Question

If a diameter of the circle $x^2 + y^2 - 2x - 6y + 6 = 0$ is a chord of another circle $C$ having centre $(2, 1)$, then the radius of the circle $C$ is:

• A. $2$
• B. $\sqrt{3}$
• C. $3$
• D. $\sqrt{5}$
• E. $5$

Hint:

Visualize the geometry: the distance from the center of circle $C$ to the midpoint of its chord (which is the center of $S_1$) is the "perpendicular distance." The radius of $S_1$ is half the chord length.

Answer 1

The Correct Option is C

Concept: When a diameter of circle $S_1$ is a chord of circle $C$, the endpoints of that diameter lie on circle $C$. The center of $S_1$ is the midpoint of this chord. We can use the Pythagorean theorem on the triangle formed by the center of $C$, the center of $S_1$, and an endpoint of the chord.

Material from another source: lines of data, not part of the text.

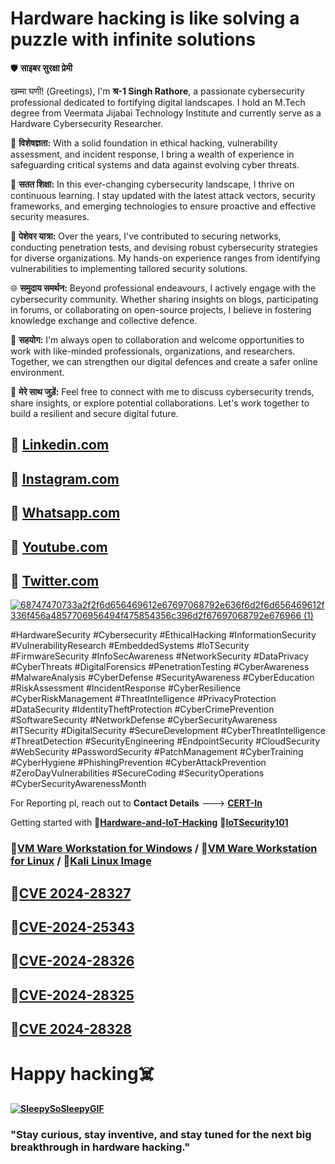 # **Hardware hacking is like solving a puzzle with infinite solutions**


🛡️ **साइबर सुरक्षा प्रेमी**

खम्मा घणी! (Greetings), I'm **श्र-1 Singh Rathore**, a passionate cybersecurity professional dedicated to fortifying digital landscapes. I hold an M.Tech degree from Veermata Jijabai Technology Institute and currently serve as a Hardware Cybersecurity Researcher.

🔐 **विशेषज्ञता:**
With a solid foundation in ethical hacking, vulnerability assessment, and incident response, I bring a wealth of experience in safeguarding critical systems and data against evolving cyber threats.

🚀 **सतत शिक्षा:**
In this ever-changing cybersecurity landscape, I thrive on continuous learning. I stay updated with the latest attack vectors, security frameworks, and emerging technologies to ensure proactive and effective security measures.

💼 **पेशेवर यात्रा:**
Over the years, I've contributed to securing networks, conducting penetration tests, and devising robust cybersecurity strategies for diverse organizations. My hands-on experience ranges from identifying vulnerabilities to implementing tailored security solutions.

🌐 **समुदाय समर्थन:**
Beyond professional endeavours, I actively engage with the cybersecurity community. Whether sharing insights on blogs, participating in forums, or collaborating on open-source projects, I believe in fostering knowledge exchange and collective defence.

👥 **सहयोग:**
I'm always open to collaboration and welcome opportunities to work with like-minded professionals, organizations, and researchers. Together, we can strengthen our digital defences and create a safer online environment.

📧 **मेरे साथ जुड़ें:**
Feel free to connect with me to discuss cybersecurity trends, share insights, or explore potential collaborations. Let's work together to build a resilient and secure digital future.

## 🔗 **[Linkedin.com](https://www.linkedin.com/in/shrrra1)**     
## 🔗 **[Instagram.com](https://www.instagram.com/shrrra.1/)**     
## 🔗 **[Whatsapp.com](https://api.whatsapp.com/send?phone=9326696110)**     
## 🔗 **[Youtube.com](https://www.youtube.com/@aloneistvines7457)** 
## 🔗 **[Twitter.com](https://twitter.com/rathor_shravan)**

[![68747470733a2f2f6d656469612e67697068792e636f6d2f6d656469612f336f456a4857706956494f475854356c396d2f67697068792e676966 (1)](https://github.com/ShravanSinghRathore/ShravanSinghRathore/assets/161594463/c7ed3ca7-de07-4f0e-8f74-61c900e5d6da)](https://camo.githubusercontent.com/e02c901965934f0596aebd1e107b591b4a4c9ec21ab01a0936fed761eaa242b7/68747470733a2f2f6d656469612e67697068792e636f6d2f6d656469612f336f456a4857706956494f475854356c396d2f67697068792e676966)


#HardwareSecurity #Cybersecurity #EthicalHacking #InformationSecurity #VulnerabilityResearch #EmbeddedSystems #IoTSecurity #FirmwareSecurity #InfoSecAwareness #NetworkSecurity #DataPrivacy #CyberThreats #DigitalForensics #PenetrationTesting #CyberAwareness #MalwareAnalysis #CyberDefense #SecurityAwareness #CyberEducation #RiskAssessment #IncidentResponse #CyberResilience #CyberRiskManagement #ThreatIntelligence #PrivacyProtection #DataSecurity #IdentityTheftProtection #CyberCrimePrevention #SoftwareSecurity #NetworkDefense #CyberSecurityAwareness #ITSecurity #DigitalSecurity #SecureDevelopment #CyberThreatIntelligence #ThreatDetection #SecurityEngineering #EndpointSecurity #CloudSecurity #WebSecurity #PasswordSecurity #PatchManagement #CyberTraining #CyberHygiene #PhishingPrevention #CyberAttackPrevention #ZeroDayVulnerabilities #SecureCoding #SecurityOperations #CyberSecurityAwarenessMonth

For Reporting pl, reach out to **Contact Details** ---> **[CERT-In](https://www.cve.org/PartnerInformation/ListofPartners/partner/CERT-In)** 

Getting started with 🙈[**Hardware-and-IoT-Hacking**](https://github.com/CyberSecurityUP/Awesome-Hardware-and-IoT-Hacking) 🙉[**IoTSecurity101**](https://github.com/V33RU/IoTSecurity101)

### 🔗[VM Ware Workstation for Windows](https://www.vmware.com/go/getplayer-win) / 🔗[VM Ware Workstation for Linux](https://www.vmware.com/go/getplayer-linux) / 🔗[Kali Linux Image](https://cdimage.kali.org/kali-2024.1/kali-linux-2024.1-installer-amd64.iso)


## 📌[**CVE 2024-28327**](https://cve.mitre.org/cgi-bin/cvename.cgi?name=2024-28327)
## 📌[**CVE-2024-25343**](https://cve.mitre.org/cgi-bin/cvename.cgi?name=CVE-2024-25343)
## 📌[**CVE-2024-28326**](https://cve.mitre.org/cgi-bin/cvename.cgi?name=CVE-2024-28326)
## 📌[**CVE-2024-28325**](https://cve.mitre.org/cgi-bin/cvename.cgi?name=CVE-2024-28325)
## 📌[**CVE 2024-28328**](https://cve.mitre.org/cgi-bin/cvename.cgi?name=2024-28328)

# **Happy hacking☠️**

**[![SleepySoSleepyGIF](https://github.com/ShravanSinghRathore/ShravanSinghRathore/assets/161594463/709fbb6f-f9a5-4294-b901-9e608ed408bb)](https://cveform.mitre.org/)**
### **"Stay curious, stay inventive, and stay tuned for the next big breakthrough in hardware hacking."**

Step 1: Find the center and radius of the first circle.
Equation: $x^2 + y^2 - 2x - 6y + 6 = 0$.
Comparing with $x^2 + y^2 + 2gx + 2fy + c = 0$:
• Center $C_1 = (-g, -f) = (1, 3)$.

• Radius $r_1 = \sqrt{g^2 + f^2 - c} = \sqrt{(-1)^2 + (-3)^2 - 6} = \sqrt{1 + 9 - 6} = 2$.

Step 2: Calculate the distance between the two centers.
Center of Circle $C$ is $C_2(2, 1)$. Center of $S_1$ is $C_1(1, 3)$. \[ d = \sqrt{(2 - 1)^2 + (1 - 3)^2} = \sqrt{1^2 + (-2)^2} = \sqrt{5} \]

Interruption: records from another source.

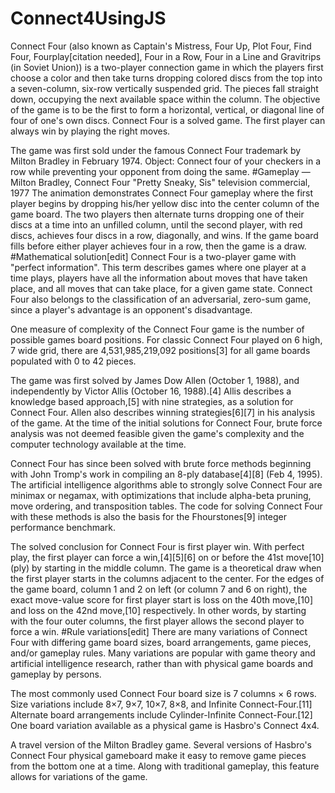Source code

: # Connect4UsingJS
Connect Four (also known as Captain's Mistress, Four Up, Plot Four, Find Four, Fourplay[citation needed], Four in a Row, Four in a Line and Gravitrips (in Soviet Union)) is a two-player connection game in which the players first choose a color and then take turns dropping colored discs from the top into a seven-column, six-row vertically suspended grid. The pieces fall straight down, occupying the next available space within the column. The objective of the game is to be the first to form a horizontal, vertical, or diagonal line of four of one's own discs. Connect Four is a solved game. The first player can always win by playing the right moves.

The game was first sold under the famous Connect Four trademark by Milton Bradley in February 1974.
Object: Connect four of your checkers in a row while preventing your opponent from doing the same.
#Gameplay
— Milton Bradley, Connect Four "Pretty Sneaky, Sis" television commercial, 1977
The animation demonstrates Connect Four gameplay where the first player begins by dropping his/her yellow disc into the center column of the game board. The two players then alternate turns dropping one of their discs at a time into an unfilled column, until the second player, with red discs, achieves four discs in a row, diagonally, and wins. If the game board fills before either player achieves four in a row, then the game is a draw.
#Mathematical solution[edit]
Connect Four is a two-player game with "perfect information". This term describes games where one player at a time plays, players have all the information about moves that have taken place, and all moves that can take place, for a given game state. Connect Four also belongs to the classification of an adversarial, zero-sum game, since a player's advantage is an opponent's disadvantage.

One measure of complexity of the Connect Four game is the number of possible games board positions. For classic Connect Four played on 6 high, 7 wide grid, there are 4,531,985,219,092 positions[3] for all game boards populated with 0 to 42 pieces.

The game was first solved by James Dow Allen (October 1, 1988), and independently by Victor Allis (October 16, 1988).[4] Allis describes a knowledge based approach,[5] with nine strategies, as a solution for Connect Four. Allen also describes winning strategies[6][7] in his analysis of the game. At the time of the initial solutions for Connect Four, brute force analysis was not deemed feasible given the game's complexity and the computer technology available at the time.

Connect Four has since been solved with brute force methods beginning with John Tromp's work in compiling an 8-ply database[4][8] (Feb 4, 1995). The artificial intelligence algorithms able to strongly solve Connect Four are minimax or negamax, with optimizations that include alpha-beta pruning, move ordering, and transposition tables. The code for solving Connect Four with these methods is also the basis for the Fhourstones[9] integer performance benchmark.

The solved conclusion for Connect Four is first player win. With perfect play, the first player can force a win,[4][5][6] on or before the 41st move[10] (ply) by starting in the middle column. The game is a theoretical draw when the first player starts in the columns adjacent to the center. For the edges of the game board, column 1 and 2 on left (or column 7 and 6 on right), the exact move-value score for first player start is loss on the 40th move,[10] and loss on the 42nd move,[10] respectively. In other words, by starting with the four outer columns, the first player allows the second player to force a win.
#Rule variations[edit]
There are many variations of Connect Four with differing game board sizes, board arrangements, game pieces, and/or gameplay rules. Many variations are popular with game theory and artificial intelligence research, rather than with physical game boards and gameplay by persons.

The most commonly used Connect Four board size is 7 columns × 6 rows. Size variations include 8×7, 9×7, 10×7, 8×8, and Infinite Connect-Four.[11] Alternate board arrangements include Cylinder-Infinite Connect-Four.[12] One board variation available as a physical game is Hasbro's Connect 4x4.


A travel version of the Milton Bradley game.
Several versions of Hasbro's Connect Four physical gameboard make it easy to remove game pieces from the bottom one at a time. Along with traditional gameplay, this feature allows for variations of the game.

Step 3: Apply the Pythagorean theorem to find radius $R$ of Circle $C$.
The center $C_2$, center $C_1$, and an endpoint of the diameter form a right triangle where $R$ is the hypotenuse: \[ R^2 = d^2 + r_1^2 \] \[ R^2 = (\sqrt{5})^2 + 2^2 = 5 + 4 = 9 \] \[ R = 3 \]